DIRECTIONS FOR THIS TASK :: Look for the word "organizacjom" in the entries below, then copy every line that has it.

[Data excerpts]

_ _ _ _

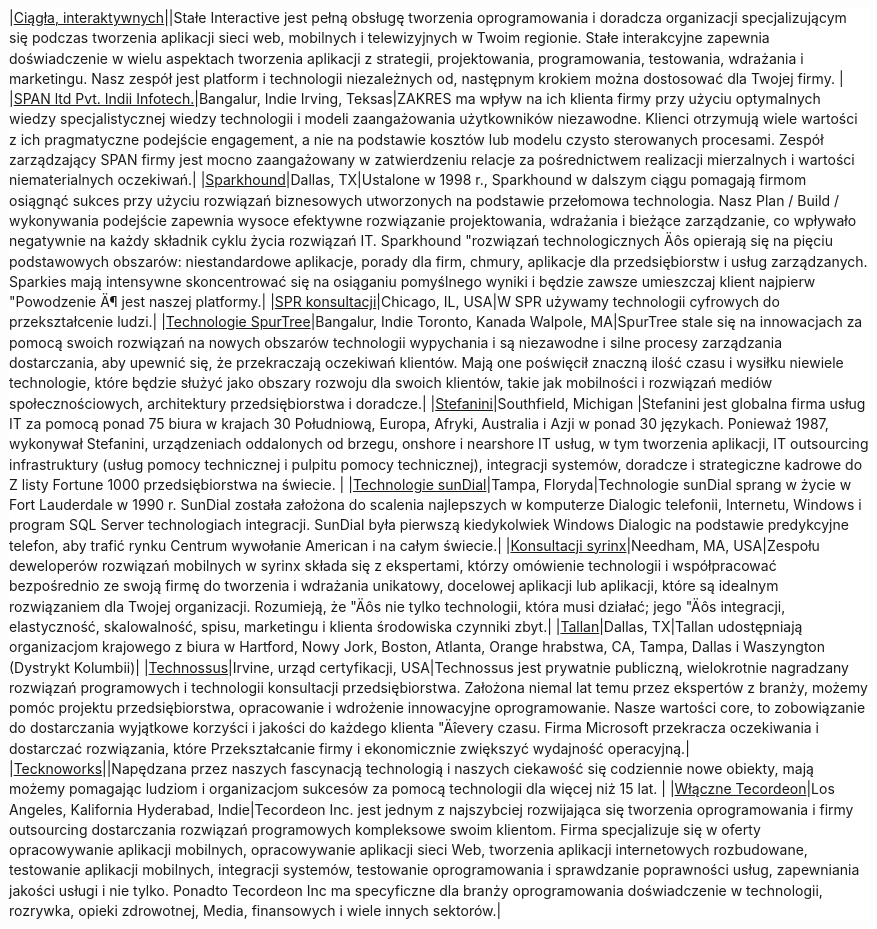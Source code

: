 |[Ciągła, interaktywnych](http://www.solid.ws/xamarin)||Stałe Interactive jest pełną obsługę tworzenia oprogramowania i doradcza organizacji specjalizującym się podczas tworzenia aplikacji sieci web, mobilnych i telewizyjnych w Twoim regionie.  Stałe interakcyjne zapewnia doświadczenie w wielu aspektach tworzenia aplikacji z strategii, projektowania, programowania, testowania, wdrażania i marketingu. Nasz zespół jest platform i technologii niezależnych od, następnym krokiem można dostosować dla Twojej firmy.  |
|[SPAN ltd Pvt. Indii Infotech.](http://www.spansystems.com)|Bangalur, Indie Irving, Teksas|ZAKRES ma wpływ na ich klienta firmy przy użyciu optymalnych wiedzy specjalistycznej wiedzy technologii i modeli zaangażowania użytkowników niezawodne. Klienci otrzymują wiele wartości z ich pragmatyczne podejście engagement, a nie na podstawie kosztów lub modelu czysto sterowanych procesami. Zespół zarządzający SPAN firmy jest mocno zaangażowany w zatwierdzeniu relacje za pośrednictwem realizacji mierzalnych i wartości niematerialnych oczekiwań.|
|[Sparkhound](http://www.sparkhound.com/)|Dallas, TX|Ustalone w 1998 r., Sparkhound w dalszym ciągu pomagają firmom osiągnąć sukces przy użyciu rozwiązań biznesowych utworzonych na podstawie przełomowa technologia. Nasz Plan / Build / wykonywania podejście zapewnia wysoce efektywne rozwiązanie projektowania, wdrażania i bieżące zarządzanie, co wpływało negatywnie na każdy składnik cyklu życia rozwiązań IT. Sparkhound "rozwiązań technologicznych Äôs opierają się na pięciu podstawowych obszarów: niestandardowe aplikacje, porady dla firm, chmury, aplikacje dla przedsiębiorstw i usług zarządzanych. Sparkies mają intensywne skoncentrować się na osiąganiu pomyślnego wyniki i będzie zawsze umieszczaj klient najpierw "Powodzenie Ä¶ jest naszej platformy.|
|[SPR konsultacji](http://spr.com/)|Chicago, IL, USA|W SPR używamy technologii cyfrowych do przekształcenie ludzi.|
|[Technologie SpurTree](http://spurtreetech.com)|Bangalur, Indie Toronto, Kanada Walpole, MA|SpurTree stale się na innowacjach za pomocą swoich rozwiązań na nowych obszarów technologii wypychania i są niezawodne i silne procesy zarządzania dostarczania, aby upewnić się, że przekraczają oczekiwań klientów. Mają one poświęcił znaczną ilość czasu i wysiłku niewiele technologie, które będzie służyć jako obszary rozwoju dla swoich klientów, takie jak mobilności i rozwiązań mediów społecznościowych, architektury przedsiębiorstwa i doradcze.|
|[Stefanini](https://stefanini.com/en/)|Southfield, Michigan |Stefanini jest globalna firma usług IT za pomocą ponad 75 biura w krajach 30 Południową, Europa, Afryki, Australia i Azji w ponad 30 językach. Ponieważ 1987, wykonywał Stefanini, urządzeniach oddalonych od brzegu, onshore i nearshore IT usług, w tym tworzenia aplikacji, IT outsourcing infrastruktury (usług pomocy technicznej i pulpitu pomocy technicznej), integracji systemów, doradcze i strategiczne kadrowe do Z listy Fortune 1000 przedsiębiorstwa na świecie. |
|[Technologie sunDial](http://www.sundialer.com)|Tampa, Floryda|Technologie sunDial sprang w życie w Fort Lauderdale w 1990 r.  SunDial została założona do scalenia najlepszych w komputerze Dialogic telefonii, Internetu, Windows i program SQL Server technologiach integracji. SunDial była pierwszą kiedykolwiek Windows Dialogic na podstawie predykcyjne telefon, aby trafić rynku Centrum wywołanie American i na całym świecie.|
|[Konsultacji syrinx](http://www.syrinx.com)|Needham, MA, USA|Zespołu deweloperów rozwiązań mobilnych w syrinx składa się z ekspertami, którzy omówienie technologii i współpracować bezpośrednio ze swoją firmę do tworzenia i wdrażania unikatowy, docelowej aplikacji lub aplikacji, które są idealnym rozwiązaniem dla Twojej organizacji. Rozumieją, że "Äôs nie tylko technologii, która musi działać; jego "Äôs integracji, elastyczność, skalowalność, spisu, marketingu i klienta środowiska czynniki zbyt.|
|[Tallan]( http://www.tallan.com)|Dallas, TX|Tallan udostępniają organizacjom krajowego z biura w Hartford, Nowy Jork, Boston, Atlanta, Orange hrabstwa, CA, Tampa, Dallas i Waszyngton (Dystrykt Kolumbii)|
|[Technossus](http://www.technossus.com/)|Irvine, urząd certyfikacji, USA|Technossus jest prywatnie publiczną, wielokrotnie nagradzany rozwiązań programowych i technologii konsultacji przedsiębiorstwa. Założona niemal lat temu przez ekspertów z branży, możemy pomóc projektu przedsiębiorstwa, opracowanie i wdrożenie innowacyjne oprogramowanie. Nasze wartości core, to zobowiązanie do dostarczania wyjątkowe korzyści i jakości do każdego klienta "Äîevery czasu. Firma Microsoft przekracza oczekiwania i dostarczać rozwiązania, które Przekształcanie firmy i ekonomicznie zwiększyć wydajność operacyjną.|
|[Tecknoworks](http://www.tecknoworks.com)||Napędzana przez naszych fascynacją technologią i naszych ciekawość się codziennie nowe obiekty, mają możemy pomagając ludziom i organizacjom sukcesów za pomocą technologii dla więcej niż 15 lat. |
|[Włączne Tecordeon](http://www.tecordeon.com)|Los Angeles, Kalifornia Hyderabad, Indie|Tecordeon Inc. jest jednym z najszybciej rozwijająca się tworzenia oprogramowania i firmy outsourcing dostarczania rozwiązań programowych kompleksowe swoim klientom. Firma specjalizuje się w oferty opracowywanie aplikacji mobilnych, opracowywanie aplikacji sieci Web, tworzenia aplikacji internetowych rozbudowane, testowanie aplikacji mobilnych, integracji systemów, testowanie oprogramowania i sprawdzanie poprawności usług, zapewniania jakości usługi i nie tylko. Ponadto Tecordeon Inc ma specyficzne dla branży oprogramowania doświadczenie w technologii, rozrywka, opieki zdrowotnej, Media, finansowych i wiele innych sektorów.|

_ _ _ _

RESULT FOR THIS EXERCISE ::
|[Tallan]( http://www.tallan.com)|Dallas, TX|Tallan udostępniają organizacjom krajowego z biura w Hartford, Nowy Jork, Boston, Atlanta, Orange hrabstwa, CA, Tampa, Dallas i Waszyngton (Dystrykt Kolumbii)|
|[Tecknoworks](http://www.tecknoworks.com)||Napędzana przez naszych fascynacją technologią i naszych ciekawość się codziennie nowe obiekty, mają możemy pomagając ludziom i organizacjom sukcesów za pomocą technologii dla więcej niż 15 lat. |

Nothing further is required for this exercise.